World’s largest test of remote monitoring for chronically ill underway

According to an exclusive story in the London Times, Electronics giant Royal Philips Electronics announced this week that it has launched a major home telehealth research project. Calling it the world’s largest trial of remote monitoring of home-based, chronically ill patients, it will attempt to learn how telehealth can help control growing healthcare costs for providers and payers.

The trial, underway in Newham, United Kingdom, involves 400 patients suffering from illnesses such as diabetes, high blood pressure and heart disease, according to Malcolm Hart, director of Philips’ British medical business. The patients will be monitored at home via diagnostic equipment linked by broadband internet connections to local hospitals and clinics.

The Dutch company is hoping to prove to the U.K.’s National Health Service that it can stem the mounting financial burden of institutional care by using high-tech diagnostic equipment linked by the internet.

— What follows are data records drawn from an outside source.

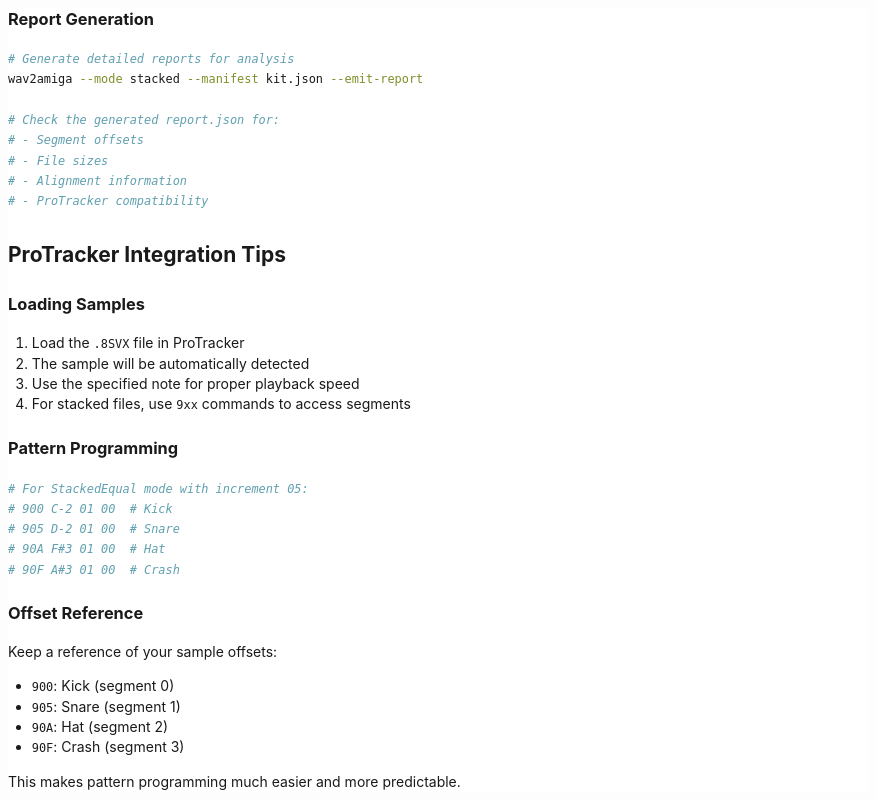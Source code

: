 
### Report Generation
```bash
# Generate detailed reports for analysis
wav2amiga --mode stacked --manifest kit.json --emit-report

# Check the generated report.json for:
# - Segment offsets
# - File sizes
# - Alignment information
# - ProTracker compatibility
```

## ProTracker Integration Tips

### Loading Samples
1. Load the `.8SVX` file in ProTracker
2. The sample will be automatically detected
3. Use the specified note for proper playback speed
4. For stacked files, use `9xx` commands to access segments

### Pattern Programming
```bash
# For StackedEqual mode with increment 05:
# 900 C-2 01 00  # Kick
# 905 D-2 01 00  # Snare  
# 90A F#3 01 00  # Hat
# 90F A#3 01 00  # Crash
```

### Offset Reference
Keep a reference of your sample offsets:
- `900`: Kick (segment 0)
- `905`: Snare (segment 1)
- `90A`: Hat (segment 2)
- `90F`: Crash (segment 3)

This makes pattern programming much easier and more predictable.
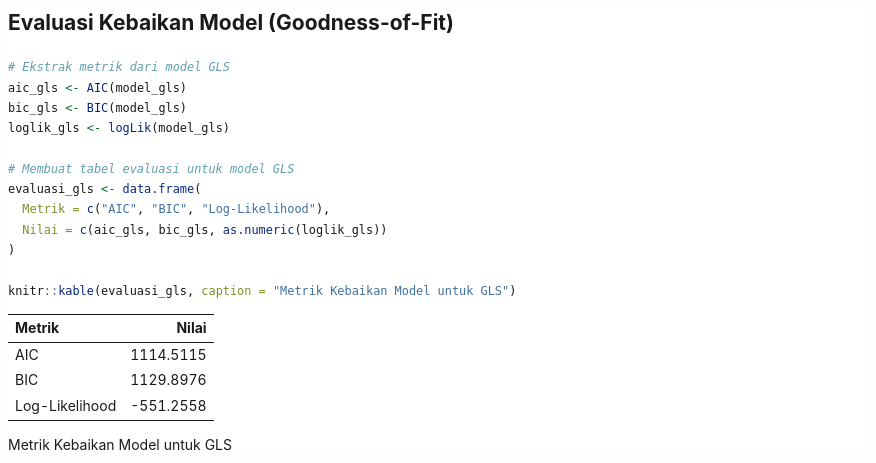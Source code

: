 ## Evaluasi Kebaikan Model (Goodness-of-Fit)

``` r
# Ekstrak metrik dari model GLS
aic_gls <- AIC(model_gls)
bic_gls <- BIC(model_gls)
loglik_gls <- logLik(model_gls)

# Membuat tabel evaluasi untuk model GLS
evaluasi_gls <- data.frame(
  Metrik = c("AIC", "BIC", "Log-Likelihood"),
  Nilai = c(aic_gls, bic_gls, as.numeric(loglik_gls))
)

knitr::kable(evaluasi_gls, caption = "Metrik Kebaikan Model untuk GLS")
```

| Metrik         |     Nilai |
|:---------------|----------:|
| AIC            | 1114.5115 |
| BIC            | 1129.8976 |
| Log-Likelihood | -551.2558 |

Metrik Kebaikan Model untuk GLS

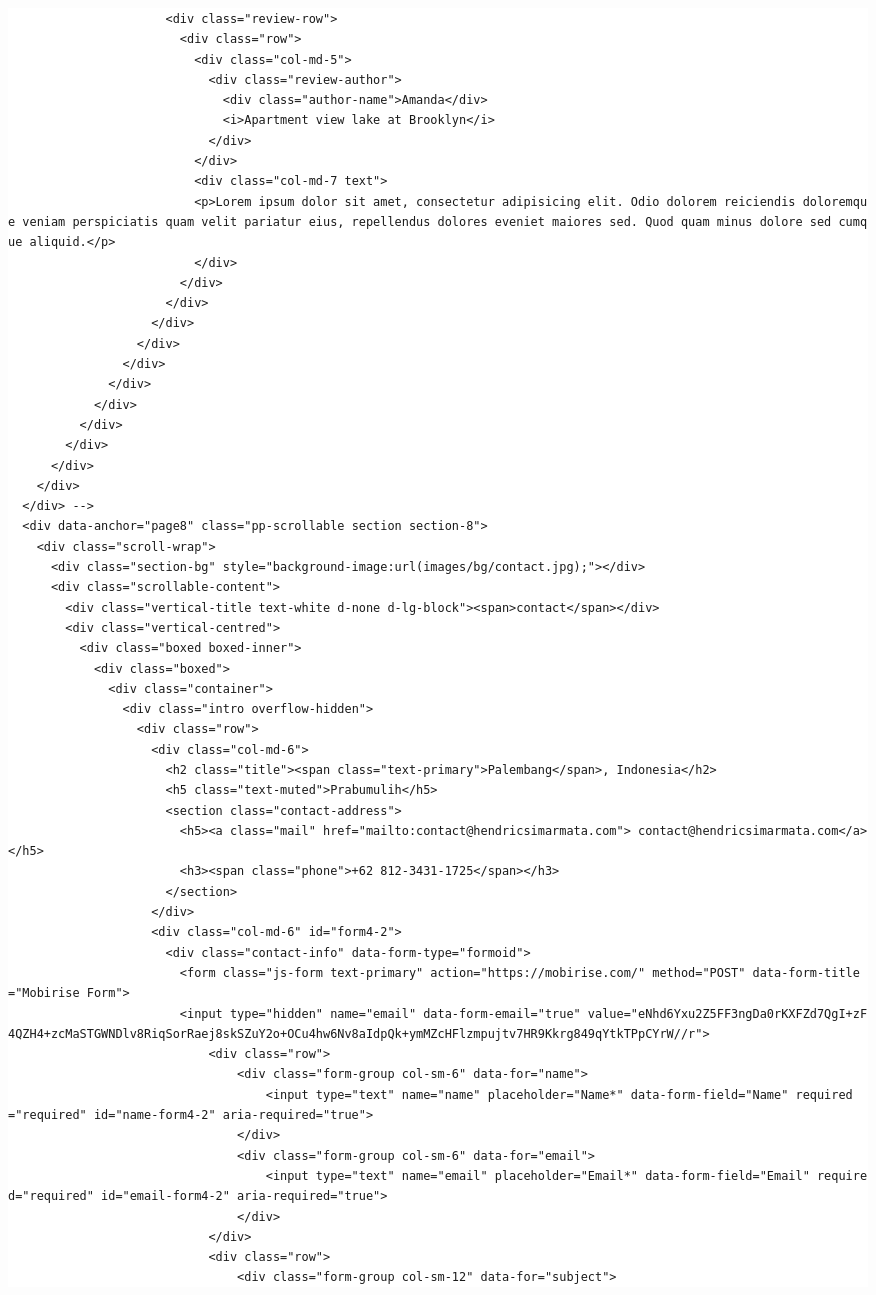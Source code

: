                           <div class="review-row">
                            <div class="row">
                              <div class="col-md-5">
                                <div class="review-author">
                                  <div class="author-name">Amanda</div>
                                  <i>Apartment view lake at Brooklyn</i>
                                </div>
                              </div>
                              <div class="col-md-7 text">
                              <p>Lorem ipsum dolor sit amet, consectetur adipisicing elit. Odio dolorem reiciendis doloremque veniam perspiciatis quam velit pariatur eius, repellendus dolores eveniet maiores sed. Quod quam minus dolore sed cumque aliquid.</p>
                              </div>
                            </div>
                          </div>
                        </div>
                      </div>
                    </div>
                  </div>
                </div>
              </div>
            </div>
          </div>
        </div>
      </div> -->
      <div data-anchor="page8" class="pp-scrollable section section-8">
        <div class="scroll-wrap">
          <div class="section-bg" style="background-image:url(images/bg/contact.jpg);"></div>
          <div class="scrollable-content">
            <div class="vertical-title text-white d-none d-lg-block"><span>contact</span></div>
            <div class="vertical-centred">
              <div class="boxed boxed-inner">
                <div class="boxed">
                  <div class="container">
                    <div class="intro overflow-hidden">
                      <div class="row">
                        <div class="col-md-6">
                          <h2 class="title"><span class="text-primary">Palembang</span>, Indonesia</h2>
                          <h5 class="text-muted">Prabumulih</h5>
                          <section class="contact-address">
                            <h5><a class="mail" href="mailto:contact@hendricsimarmata.com"> contact@hendricsimarmata.com</a></h5>
                            <h3><span class="phone">+62 812-3431-1725</span></h3>
                          </section>
                        </div>
                        <div class="col-md-6" id="form4-2">
                          <div class="contact-info" data-form-type="formoid">
                            <form class="js-form text-primary" action="https://mobirise.com/" method="POST" data-form-title="Mobirise Form">
							<input type="hidden" name="email" data-form-email="true" value="eNhd6Yxu2Z5FF3ngDa0rKXFZd7QgI+zF4QZH4+zcMaSTGWNDlv8RiqSorRaej8skSZuY2o+OCu4hw6Nv8aIdpQk+ymMZcHFlzmpujtv7HR9Kkrg849qYtkTPpCYrW//r">
								<div class="row">
									<div class="form-group col-sm-6" data-for="name">
                                  		<input type="text" name="name" placeholder="Name*" data-form-field="Name" required="required" id="name-form4-2" aria-required="true">
                                	</div>
									<div class="form-group col-sm-6" data-for="email">
                                  		<input type="text" name="email" placeholder="Email*" data-form-field="Email" required="required" id="email-form4-2" aria-required="true">
                                	</div>
								</div>
								<div class="row">
									<div class="form-group col-sm-12" data-for="subject">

Newham is a low-income East London borough.

Patients are able to test their own blood pressure or blood oxygen level and send the data in an electronic message to staff at the Primary Health Trust.

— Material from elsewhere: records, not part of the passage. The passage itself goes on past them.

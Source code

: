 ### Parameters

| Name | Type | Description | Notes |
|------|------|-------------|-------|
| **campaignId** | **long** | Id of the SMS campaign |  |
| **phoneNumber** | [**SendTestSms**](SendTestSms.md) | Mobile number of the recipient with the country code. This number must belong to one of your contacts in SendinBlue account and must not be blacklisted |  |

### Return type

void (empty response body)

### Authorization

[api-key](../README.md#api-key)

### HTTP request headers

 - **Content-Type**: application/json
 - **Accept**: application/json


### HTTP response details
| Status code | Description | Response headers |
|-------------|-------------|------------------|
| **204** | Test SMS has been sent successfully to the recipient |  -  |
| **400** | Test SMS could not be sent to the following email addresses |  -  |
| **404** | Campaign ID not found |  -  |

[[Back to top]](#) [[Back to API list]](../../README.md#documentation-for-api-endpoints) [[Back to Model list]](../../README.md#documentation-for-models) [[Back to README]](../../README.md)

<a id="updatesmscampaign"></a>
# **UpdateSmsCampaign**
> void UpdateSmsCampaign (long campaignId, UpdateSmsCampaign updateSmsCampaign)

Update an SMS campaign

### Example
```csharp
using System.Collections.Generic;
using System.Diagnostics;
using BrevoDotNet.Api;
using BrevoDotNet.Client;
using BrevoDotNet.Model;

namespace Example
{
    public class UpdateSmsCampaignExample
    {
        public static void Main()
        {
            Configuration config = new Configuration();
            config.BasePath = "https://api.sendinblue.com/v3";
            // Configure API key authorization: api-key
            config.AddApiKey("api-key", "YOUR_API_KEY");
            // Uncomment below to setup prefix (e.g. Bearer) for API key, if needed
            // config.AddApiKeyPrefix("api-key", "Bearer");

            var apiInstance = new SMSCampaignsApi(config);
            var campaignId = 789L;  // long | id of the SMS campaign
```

As Philips gathers and published results of its theory that home telehealth produces a significant cost-benefit by monitoring patients with chronic conditions in their own homes rather than in long-term care facilities and hospital outpatient departments, HCTR will track the study’s progress and report on findings.

Hart said, “What we are trying to do is to avoid readmissions and trips to [the Emergency Department]. If a patient is readmitted to hospital it costs about £2,000.”